今では、個人のみならず、「組織開発」や「人材開発」の手法として、多くの企業、組織において、リーダー、マネージャー育成、組織風土改革のためにコーチングが導入されています。
価値観の多様化
価値観が多様化している現代、「右向け、右」で、人が一斉に右を向くことはなくなりました。
これまでのように一律に知識やスキルを身に付けさせることだけで、人の能力を開発するのは難しくなっています。
チームのメンバー一人ひとりの持っている力を最大限に発揮させていくためには、一律の教育から個別対応が必要になっています。
その一つの可能性がコーチングです。
従来のマネジメント教育は、部下を管理して、いかに効率よく仕事させるかに焦点がありました。
無意識のうちに部下を自分の思い通りにしようとしていなかったか、コントロールしようとしていなかったかに注意が必要です。
人は管理されることで依存型人材となります。
「うちの社員は指示待ち人間ばかりで困る」「もっと自分で考えて行動する社員が欲しい」と、多くの経営者は言います。

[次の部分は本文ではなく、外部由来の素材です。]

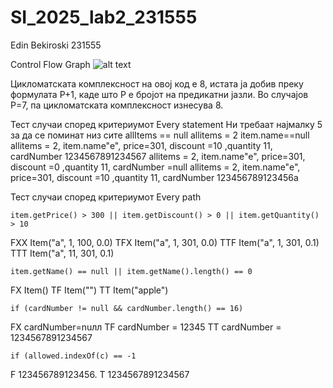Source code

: # SI_2025_lab2_231555
Edin
Bekiroski
231555

Control Flow Graph
![alt text](image-1.png)

Цикломатската комплексност на овој код е 8, истата ја добив преку формулата P+1, каде што P е бројот на предикатни јазли. Во случајoв P=7, па цикломатската комплексност изнесува 8.

Тест случаи според критериумот Every statement
Ни требаат најмалку 5 за да се поминат низ сите
allItems == null
allitems = 2 item.name==null 
allitems = 2, item.name"e", price=301, discount =10 ,quantity 11, cardNumber 1234567891234567 
allitems = 2, item.name"e", price=301, discount =0 ,quantity 11, cardNumber =null
allitems = 2, item.name"e", price=301, discount =10 ,quantity 11, cardNumber 123456789123456a

Тест случаи според критериумот Every path
    
    item.getPrice() > 300 || item.getDiscount() > 0 || item.getQuantity() > 10
FXX	Item("a", 1, 100, 0.0)
TFX	Item("a", 1, 301, 0.0)
TTF	Item("a", 1, 301, 0.1)
TTT	Item("a", 11, 301, 0.1)
    
    item.getName() == null || item.getName().length() == 0
FX	Item()
TF	Item("")
TT	Item("apple")
    
    
    if (cardNumber != null && cardNumber.length() == 16)
FX	cardNumber=nuлл
TF	cardNumber = 12345
TT	cardNumber = 1234567891234567
    
    
    if (allowed.indexOf(c) == -1
F	123456789123456.
T	1234567891234567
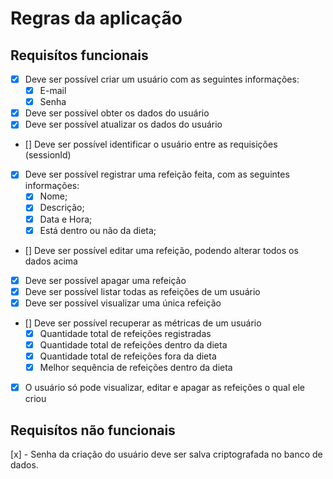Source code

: # Regras da aplicação

## Requisítos funcionais
- [x] Deve ser possível criar um usuário com as seguintes informações:
    - [x] E-mail
    - [x] Senha
- [x] Deve ser possível obter os dados do usuário
- [x] Deve ser possível atualizar os dados do usuário
- [] Deve ser possível identificar o usuário entre as requisições (sessionId)
- [x] Deve ser possível registrar uma refeição feita, com as seguintes informações:
    - [x] Nome;
    - [x] Descrição;
    - [x] Data e Hora;
    - [x] Está dentro ou não da dieta;
- [] Deve ser possível editar uma refeição, podendo alterar todos os dados acima
- [x] Deve ser possível apagar uma refeição
- [x] Deve ser possível listar todas as refeições de um usuário
- [x] Deve ser possível visualizar uma única refeição
- [] Deve ser possível recuperar as métricas de um usuário
    - [x] Quantidade total de refeições registradas
    - [x] Quantidade total de refeições dentro da dieta
    - [x] Quantidade total de refeições fora da dieta
    - [x] Melhor sequência de refeições dentro da dieta
- [x] O usuário só pode visualizar, editar e apagar as refeições o qual ele criou


## Requisítos não funcionais
[x] - Senha da criação do usuário deve ser salva criptografada no banco de dados.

しかしながら、知らず知らずのうちに、相手を管理し、意に反して依存型人材を育ててしまっていることがあります。
人を育てようと思いながら、なかなか人が育たない原因は、自分が今やっていることが、管理型になっていないかに目を向けてみることです。
時間がないからと、具体的な行動を指示してしまっていませんか?
こちらの言った通りに行動させようとするほど、部下は依存型人材になってしまいます。
つまり、自分で考え、自分で判断することを放棄するようになります。
言われたとおりにやっていれば楽だからです。
次第に、自分から意見を言わなくなり、いつも指示が出るのを待っているだけになってしまいます。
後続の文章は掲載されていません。